### Dataset
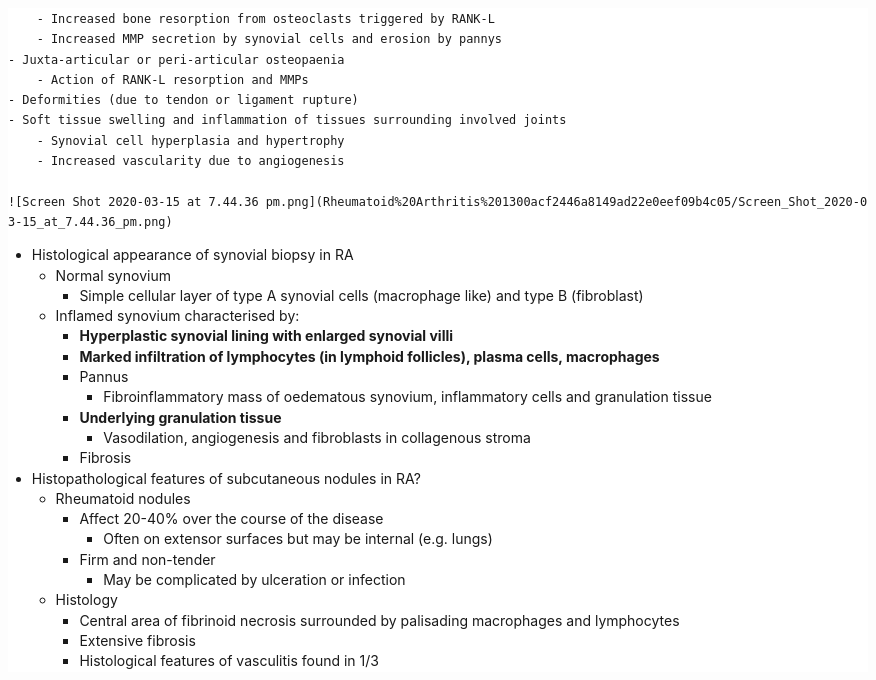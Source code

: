         - Increased bone resorption from osteoclasts triggered by RANK-L
        - Increased MMP secretion by synovial cells and erosion by pannys
    - Juxta-articular or peri-articular osteopaenia
        - Action of RANK-L resorption and MMPs
    - Deformities (due to tendon or ligament rupture)
    - Soft tissue swelling and inflammation of tissues surrounding involved joints
        - Synovial cell hyperplasia and hypertrophy
        - Increased vascularity due to angiogenesis
    
    ![Screen Shot 2020-03-15 at 7.44.36 pm.png](Rheumatoid%20Arthritis%201300acf2446a8149ad22e0eef09b4c05/Screen_Shot_2020-03-15_at_7.44.36_pm.png)
    
- Histological appearance of synovial biopsy in RA
    - Normal synovium
        - Simple cellular layer of type A synovial cells (macrophage like) and type B (fibroblast)
    - Inflamed synovium characterised by:
        - **Hyperplastic synovial lining with enlarged synovial villi**
        - **Marked infiltration of lymphocytes (in lymphoid follicles), plasma cells, macrophages**
        - Pannus
            - Fibroinflammatory mass of oedematous synovium, inflammatory cells and granulation tissue
        - **Underlying granulation tissue**
            - Vasodilation, angiogenesis and fibroblasts in collagenous stroma
        - Fibrosis
- Histopathological features of subcutaneous nodules in RA?
    - Rheumatoid nodules
        - Affect 20-40% over the course of the disease
            - Often on extensor surfaces but may be internal (e.g. lungs)
        - Firm and non-tender
            - May be complicated by ulceration or infection
    - Histology
        - Central area of fibrinoid necrosis surrounded by palisading macrophages and lymphocytes
        - Extensive fibrosis
        - Histological features of vasculitis found in 1/3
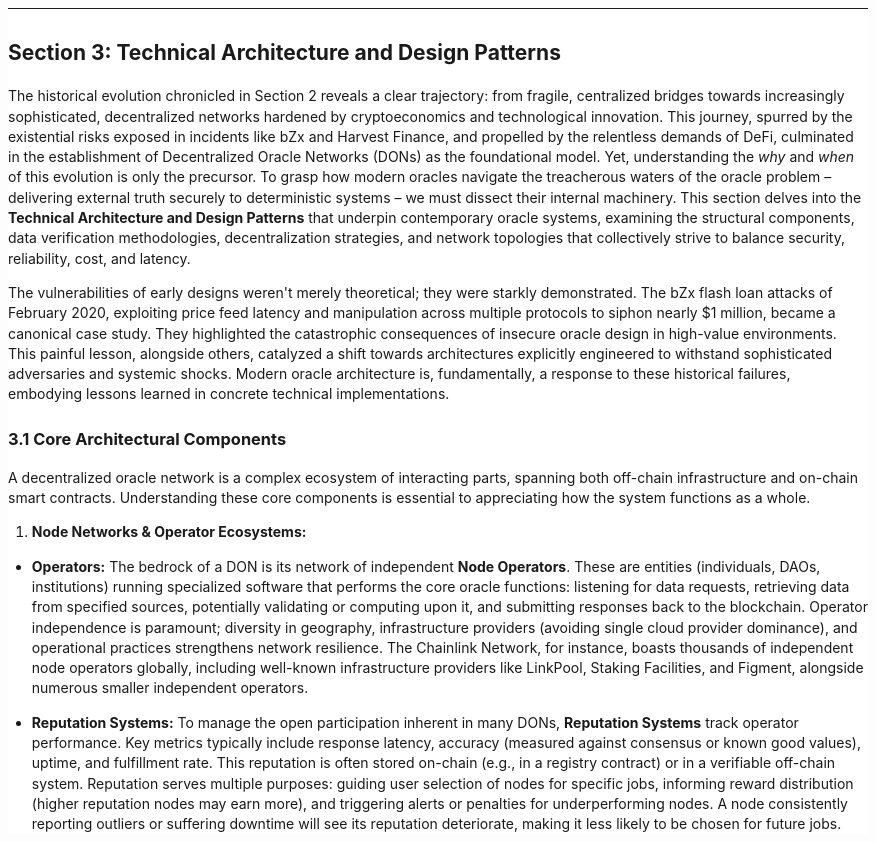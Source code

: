 

---





## Section 3: Technical Architecture and Design Patterns

The historical evolution chronicled in Section 2 reveals a clear trajectory: from fragile, centralized bridges towards increasingly sophisticated, decentralized networks hardened by cryptoeconomics and technological innovation. This journey, spurred by the existential risks exposed in incidents like bZx and Harvest Finance, and propelled by the relentless demands of DeFi, culminated in the establishment of Decentralized Oracle Networks (DONs) as the foundational model. Yet, understanding the *why* and *when* of this evolution is only the precursor. To grasp how modern oracles navigate the treacherous waters of the oracle problem – delivering external truth securely to deterministic systems – we must dissect their internal machinery. This section delves into the **Technical Architecture and Design Patterns** that underpin contemporary oracle systems, examining the structural components, data verification methodologies, decentralization strategies, and network topologies that collectively strive to balance security, reliability, cost, and latency.

The vulnerabilities of early designs weren't merely theoretical; they were starkly demonstrated. The bZx flash loan attacks of February 2020, exploiting price feed latency and manipulation across multiple protocols to siphon nearly $1 million, became a canonical case study. They highlighted the catastrophic consequences of insecure oracle design in high-value environments. This painful lesson, alongside others, catalyzed a shift towards architectures explicitly engineered to withstand sophisticated adversaries and systemic shocks. Modern oracle architecture is, fundamentally, a response to these historical failures, embodying lessons learned in concrete technical implementations.

### 3.1 Core Architectural Components

A decentralized oracle network is a complex ecosystem of interacting parts, spanning both off-chain infrastructure and on-chain smart contracts. Understanding these core components is essential to appreciating how the system functions as a whole.

1.  **Node Networks & Operator Ecosystems:**

*   **Operators:** The bedrock of a DON is its network of independent **Node Operators**. These are entities (individuals, DAOs, institutions) running specialized software that performs the core oracle functions: listening for data requests, retrieving data from specified sources, potentially validating or computing upon it, and submitting responses back to the blockchain. Operator independence is paramount; diversity in geography, infrastructure providers (avoiding single cloud provider dominance), and operational practices strengthens network resilience. The Chainlink Network, for instance, boasts thousands of independent node operators globally, including well-known infrastructure providers like LinkPool, Staking Facilities, and Figment, alongside numerous smaller independent operators.

*   **Reputation Systems:** To manage the open participation inherent in many DONs, **Reputation Systems** track operator performance. Key metrics typically include response latency, accuracy (measured against consensus or known good values), uptime, and fulfillment rate. This reputation is often stored on-chain (e.g., in a registry contract) or in a verifiable off-chain system. Reputation serves multiple purposes: guiding user selection of nodes for specific jobs, informing reward distribution (higher reputation nodes may earn more), and triggering alerts or penalties for underperforming nodes. A node consistently reporting outliers or suffering downtime will see its reputation deteriorate, making it less likely to be chosen for future jobs.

### Try it
Look through the entries above and list every line containing "alongside".

### Written response
The vulnerabilities of early designs weren't merely theoretical; they were starkly demonstrated. The bZx flash loan attacks of February 2020, exploiting price feed latency and manipulation across multiple protocols to siphon nearly $1 million, became a canonical case study. They highlighted the catastrophic consequences of insecure oracle design in high-value environments. This painful lesson, alongside others, catalyzed a shift towards architectures explicitly engineered to withstand sophisticated adversaries and systemic shocks. Modern oracle architecture is, fundamentally, a response to these historical failures, embodying lessons learned in concrete technical implementations.
*   **Operators:** The bedrock of a DON is its network of independent **Node Operators**. These are entities (individuals, DAOs, institutions) running specialized software that performs the core oracle functions: listening for data requests, retrieving data from specified sources, potentially validating or computing upon it, and submitting responses back to the blockchain. Operator independence is paramount; diversity in geography, infrastructure providers (avoiding single cloud provider dominance), and operational practices strengthens network resilience. The Chainlink Network, for instance, boasts thousands of independent node operators globally, including well-known infrastructure providers like LinkPool, Staking Facilities, and Figment, alongside numerous smaller independent operators.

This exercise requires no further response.